I get ya. I dont tend to do small one shot adventure type stuff that well. What I do well is massive conspiracies that the PCs must engage with one way or another, but they usually have plenty of agency. Im trying to work on that more episodic a hitch in the normal giddy up type of game style.
Trade related conspiracies:
Dockworkers/stevadores guild.
Yardworkers guild
Megacorporate hired privateers.
Rebels mislabeling cargos...
All of those are potential long term stories that can create one-shot interactions galore.

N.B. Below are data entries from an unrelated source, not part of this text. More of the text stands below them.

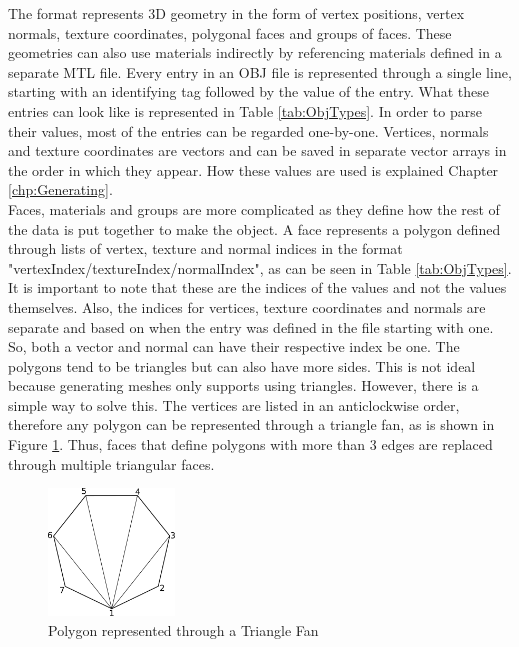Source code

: The format represents 3D geometry in the form of vertex positions, vertex normals, texture coordinates, polygonal faces and groups of faces. These geometries can also use materials indirectly by referencing materials defined in a separate \acs{MTL} file. Every entry in an OBJ file is represented through a single line, starting with an identifying tag followed by the value of the entry. What these entries can look like is represented in Table \ref{tab:ObjTypes}.
In order to parse their values, most of the entries can be regarded one-by-one. Vertices, normals and texture coordinates are vectors and can be saved in separate vector arrays in the order in which they appear. How these values are used is explained Chapter \ref{chp:Generating}.\\
Faces, materials and groups are more complicated as they define how the rest of the data is put together to make the object. A face represents a polygon defined through lists of vertex, texture and normal indices in the format "vertexIndex/textureIndex/normalIndex", as can be seen in Table \ref{tab:ObjTypes}. It is important to note that these are the indices of the values and not the values themselves. Also, the indices for vertices, texture coordinates and normals are separate and based on when the entry was defined in the file starting with one. So, both a vector and normal can have their respective index be one. The polygons tend to be triangles but can also have more sides. This is not ideal because generating meshes only supports using triangles. However, there is a simple way to solve this. The vertices are listed in an anticlockwise order, therefore any polygon can be represented through a triangle fan, as is shown in Figure \ref{fig:TriangleFan}. Thus, faces that define polygons with more than 3 edges are replaced through multiple triangular faces.

\begin{figure}[htpb]
	\centering
	\includegraphics[width=0.3\textwidth]{fig/TriangleFan.pdf}
	\caption[OBJ Polygon to Triangle Fan]{Polygon represented through a Triangle Fan\protect}
	\label{fig:TriangleFan}
\end{figure}

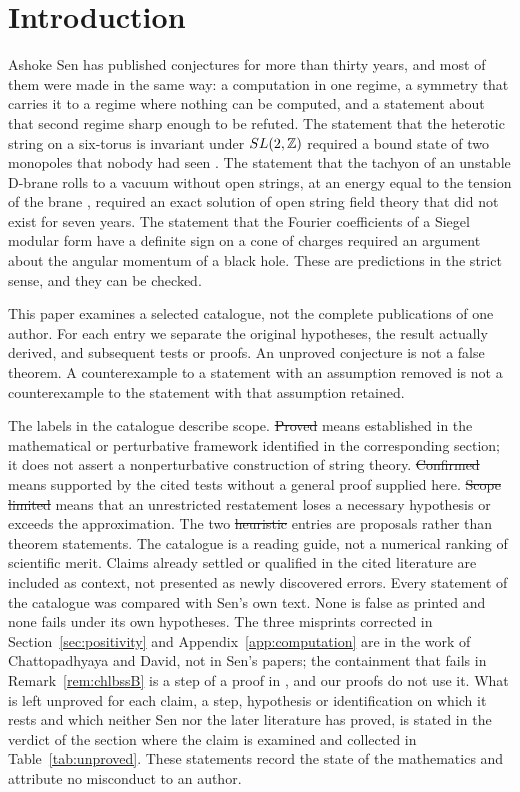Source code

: \section{Introduction}\label{sec:intro}

Ashoke Sen has published conjectures for more than thirty years, and most of them were made in the same way: a computation in one regime, a symmetry that carries it to a regime where nothing can be computed, and a statement about that second regime sharp enough to be refuted. The statement that the heterotic string on a six-torus is invariant under $SL(2,\ZZ)$ required a bound state of two monopoles that nobody had seen \cite{Sen94duality,Sen94dyon}. The statement that the tachyon of an unstable D-brane rolls to a vacuum without open strings, at an energy equal to the tension of the brane \cite{Sen98bab,Sen99univ}, required an exact solution of open string field theory that did not exist for seven years. The statement that the Fourier coefficients of a Siegel modular form have a definite sign on a cone of charges \cite{Sen11positivity} required an argument about the angular momentum of a black hole. These are predictions in the strict sense, and they can be checked.

This paper examines a selected catalogue, not the complete publications of one author. For each entry we separate the original hypotheses, the result actually derived, and subsequent tests or proofs. An unproved conjecture is not a false theorem. A counterexample to a statement with an assumption removed is not a counterexample to the statement with that assumption retained.

The labels in the catalogue describe scope. \st{Proved} means established in the mathematical or perturbative framework identified in the corresponding section; it does not assert a nonperturbative construction of string theory. \st{Confirmed} means supported by the cited tests without a general proof supplied here. \st{Scope limited} means that an unrestricted restatement loses a necessary hypothesis or exceeds the approximation. The two \st{heuristic} entries are proposals rather than theorem statements. The catalogue is a reading guide, not a numerical ranking of scientific merit. Claims already settled or qualified in the cited literature are included as context, not presented as newly discovered errors. Every statement of the catalogue was compared with Sen's own text. None is false as printed and none fails under its own hypotheses. The three misprints corrected in Section~\ref{sec:positivity} and Appendix~\ref{app:computation} are in the work of Chattopadhyaya and David, not in Sen's papers; the containment that fails in Remark~\ref{rem:chlbssB} is a step of a proof in \cite{BSS25}, and our proofs do not use it. What is left unproved for each claim, a step, hypothesis or identification on which it rests and which neither Sen nor the later literature has proved, is stated in the verdict of the section where the claim is examined and collected in Table~\ref{tab:unproved}. These statements record the state of the mathematics and attribute no misconduct to an author.

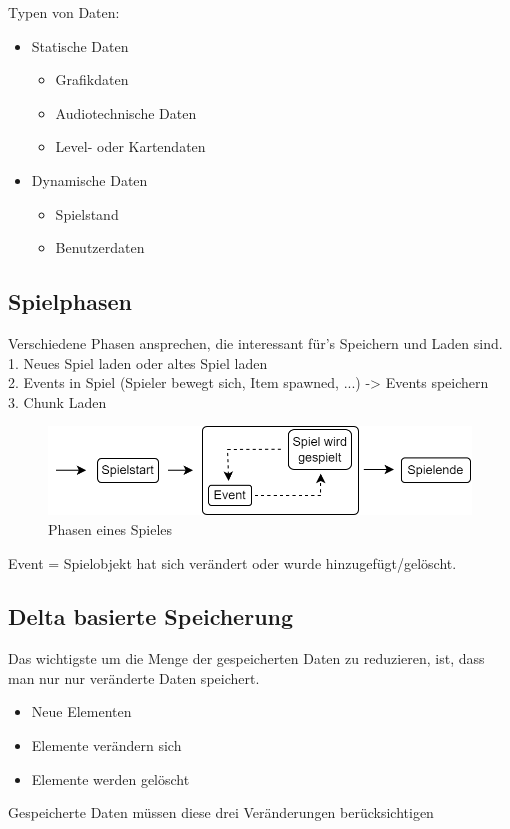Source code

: Typen von Daten:\\
\begin{itemize}
    \item Statische Daten
    \begin{itemize}
        \item Grafikdaten
        \item Audiotechnische Daten
        \item Level- oder Kartendaten
    \end{itemize}
    \item Dynamische Daten
    \begin{itemize}
        \item Spielstand
        \item Benutzerdaten
    \end{itemize}
\end{itemize}


\subsection{Spielphasen}
Verschiedene Phasen ansprechen, die interessant für's Speichern und Laden sind.\\
1. Neues Spiel laden oder altes Spiel laden\\
2. Events in Spiel (Spieler bewegt sich, Item spawned, ...) -> Events speichern\\
3. Chunk Laden 

\begin{figure}[H]
    \centering
    \includegraphics[scale=0.5]{images/Spielphasen.png}
    \caption{Phasen eines Spieles}
    \label{fig:spielphasen}
\end{figure}


Event = Spielobjekt hat sich verändert oder wurde hinzugefügt/gelöscht.


\subsection{Delta basierte Speicherung}
Das wichtigste um die Menge der gespeicherten Daten zu reduzieren, ist, dass man nur nur veränderte Daten speichert. 
\begin{itemize}
    \item Neue Elementen
    \item Elemente verändern sich
    \item Elemente werden gelöscht
\end{itemize}
Gespeicherte Daten müssen diese drei Veränderungen berücksichtigen


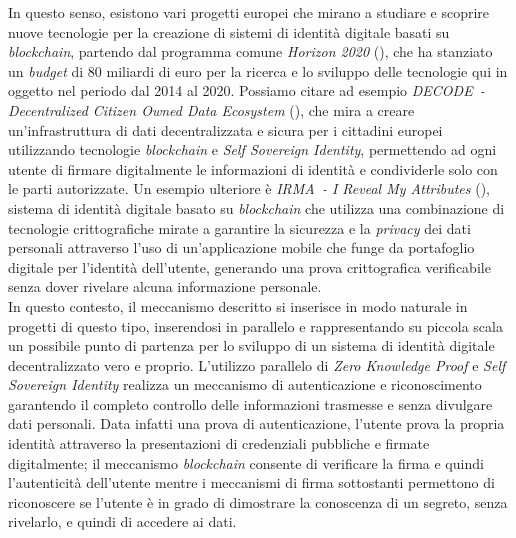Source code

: In questo senso, esistono vari progetti europei che mirano a studiare e scoprire nuove tecnologie per la creazione di sistemi di identità digitale basati su \textit{blockchain}, partendo dal programma comune \textit{Horizon 2020} (\cite{site:horizon2020}),
che ha stanziato un \textit{budget} di 80 miliardi di euro per la ricerca e lo sviluppo delle tecnologie qui in oggetto nel periodo dal 2014 al 2020.
Possiamo citare ad esempio \textit{DECODE~- Decentralized Citizen Owned Data Ecosystem} (\cite{site:decode}), che mira a creare un'infrastruttura di dati decentralizzata e sicura per i cittadini europei
utilizzando tecnologie \textit{blockchain} e \textit{Self Sovereign Identity}, permettendo ad ogni utente di firmare digitalmente le informazioni di identità e condividerle solo con le parti autorizzate.
Un esempio ulteriore è \textit{IRMA~- I Reveal My Attributes} (\cite{site:irma}), sistema di identità digitale basato su \textit{blockchain} che utilizza una combinazione di tecnologie crittografiche mirate a garantire la sicurezza e la \textit{privacy} dei dati personali attraverso l'uso di un'applicazione mobile 
che funge da portafoglio digitale per l'identità dell'utente, generando una prova crittografica verificabile senza dover rivelare alcuna informazione personale. \\

In questo contesto, il meccanismo descritto si inserisce in modo naturale in progetti di questo tipo, inserendosi in parallelo e rappresentando su piccola scala un possibile punto di partenza per lo sviluppo di un sistema di identità digitale decentralizzato vero e proprio.
L'utilizzo parallelo di \textit{Zero Knowledge Proof} e \textit{Self Sovereign Identity} realizza un meccanismo di autenticazione e riconoscimento garantendo il completo controllo delle informazioni trasmesse e senza divulgare dati personali.
Data infatti una prova di autenticazione, l'utente prova la propria identità attraverso la presentazioni di credenziali pubbliche e firmate digitalmente; il meccanismo \textit{blockchain} consente di verificare la firma e quindi l'autenticità dell'utente
mentre i meccanismi di firma sottostanti permettono di riconoscere se l'utente è in grado di dimostrare la conoscenza di un segreto, senza rivelarlo, e quindi di accedere ai dati. \\

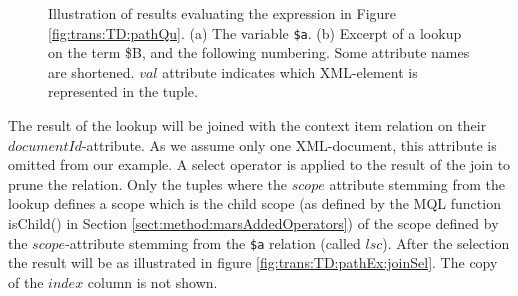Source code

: \begin{myExample}
\begin{figure}[h]
\centering
{}
\qquad
{}
\caption[Evaluating the expression of Figure \ref{fig:trans:TD:pathQu}]{Illustration of results evaluating the
expression in Figure \ref{fig:trans:TD:pathQu}. (a) The variable \texttt{\$a}.
(b) Excerpt of a lookup on the term \textsf{\$B}, and the following numbering. Some attribute names are shortened. $val$ attribute indicates which
XML-element is represented in the tuple.
\label{fig:trans:TD:pathEx}}
\end{figure}

The result of the lookup will be joined with the context item relation on their $documentId$-attribute. As we
assume only one XML-document, this attribute is omitted from our example. A \textsf{select} operator is applied to
the result of the join to prune the relation. Only the tuples where the $scope$ attribute stemming from the lookup
defines a scope which is the child scope (as defined by the MQL function
\textsf{isChild()} in Section \ref{sect:method:marsAddedOperators}) of the scope defined by the $scope$-attribute stemming from the
\texttt{\$a} relation (called $lsc$). After the selection the result will be as illustrated in figure
\ref{fig:trans:TD:pathEx:joinSel}. The copy of the $index$ column is not shown.


\end{myExample}
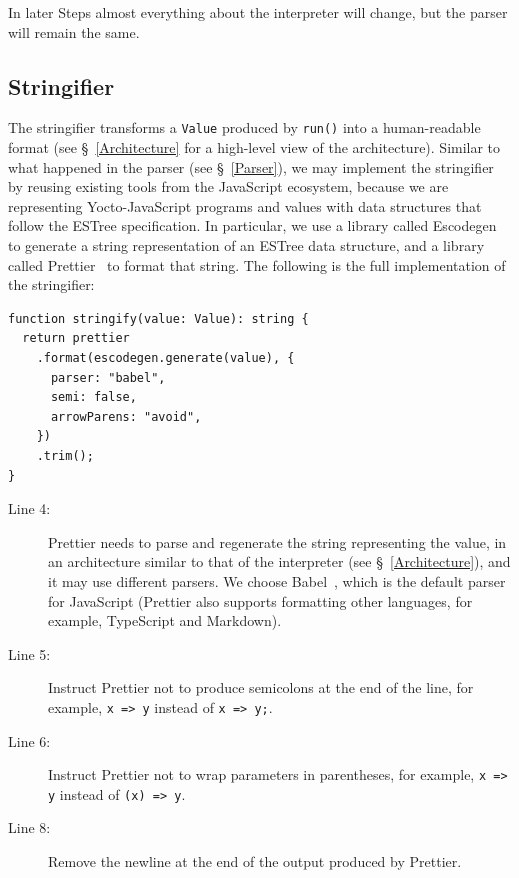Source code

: \documentclass[12pt, oneside]{book}
\begin{document}
In later Steps almost everything about the interpreter will change, but the parser will remain the same.

\subsection{Stringifier}
\label{Step 0: Stringifier}

The stringifier transforms a \texttt{Value} produced by \texttt{run()} into a human-readable format (see §~\ref{Architecture} for a high-level view of the architecture). Similar to what happened in the parser (see §~\ref{Parser}), we may implement the stringifier by reusing existing tools from the JavaScript ecosystem, because we are representing Yocto-JavaScript programs and values with data structures that follow the ESTree specification. In particular, we use a library called Escodegen~\cite{escodegen} to generate a string representation of an ESTree data structure, and a library called Prettier~\cite{prettier} to format that string. The following is the full implementation of the stringifier:

\begin{verbatim}
function stringify(value: Value): string {
  return prettier
    .format(escodegen.generate(value), {
      parser: "babel",
      semi: false,
      arrowParens: "avoid",
    })
    .trim();
}
\end{verbatim}

\begin{description}
\item [Line 4:]

Prettier needs to parse and regenerate the string representing the value, in an architecture similar to that of the interpreter (see §~\ref{Architecture}), and it may use different parsers. We choose Babel~\cite{babel}, which is the default parser for JavaScript (Prettier also supports formatting other languages, for example, TypeScript and Markdown).

\item [Line 5:]

Instruct Prettier not to produce semicolons at the end of the line, for example, \texttt{x => y} instead of \texttt{x => y;}.

\item [Line 6:]

Instruct Prettier not to wrap parameters in parentheses, for example, \texttt{x => y} instead of \texttt{(x) => y}.

\item [Line 8:]

Remove the newline at the end of the output produced by Prettier.
\end{description}
\end{document}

If the dockworkers guild is striking at certain ports, the adventure is finding people to unload your cargo and move it to the warehouse. Or a guildworker notes that your ship unloaded across a picket line a few systems back, according to leaked logs... and they make life hell.
When megacorps go to war, it's by proxies... but anyone not flagged by the employer and going to certain ports is targeted for protection money... almost enough, but not quite, to make the run a loss... unless something goes wrong.
Another thing that helps in running a trade game is a table of things that can go wrong.
Maneuver drives: Misaligned. Overheating to shutdown. Timing off, making maneuvers sloppy. partial outage makes maneuver drop in acceleration.
Life support: CO2 scrubber failure. O2 tank leak. Funky smell. "It ain't dead, Jim" (microbial or macrobiotic inhabiting the systems). Slow toxins. Pressure leak. Pressure sensor failure resulting in incorrect pressures (and possibly bends and/or oxygen toxicity).
Make a list of the systems that are installed, to your comfortable level of detail. Then come up with 3 to 10 things that can go wrong with each. And what the fix is. And how hard it is to diagnose. Set the maintenance needs so that a minor mishap (cost increases due to inefficiency and/or small non-vital spares to fix non-lethal problems) is likely every 2-3 sessions.
Another tool, stolen from FFG Star Wars: everyone has a background obligation that crops up randomly. When it does, Bad Squat Happens. Such as last week's wed session, Grishkal's Imperial Bounty obligation triggered. So, a bounty hunter shows up looking to ace them. (Worse, it's not doing it for reward; it's actually an imperial owned IG-100 Magnagard...) The entire session was dealing with it directly. They mindwiped it... with a major complication (4 threat)... this week, they tried to cash in on it, player failed, and the mindwipe mishap finally manifest... as it killed an impie during a customs boarding. Their cargo - a single passenger - participated in all the fights against it.
They're all wanted by the Empire, but not at a high bounty. Yet. They're hoping to hand off the remains as a semi-functional unit to Teemo the Hutt....
This is where the crunch of the system becomes a useful tool.
the problem comes when you stop asking "how are you justifying that in character?" and just go straight to the modifiers and mechanistics. And, for some, even then, it's not a problem.
Not everyone plays RPGs as storygames. For some, they're boardgames at character scale. And that's OK when everyone at the table is good with it. I'm more towards the middle of the two.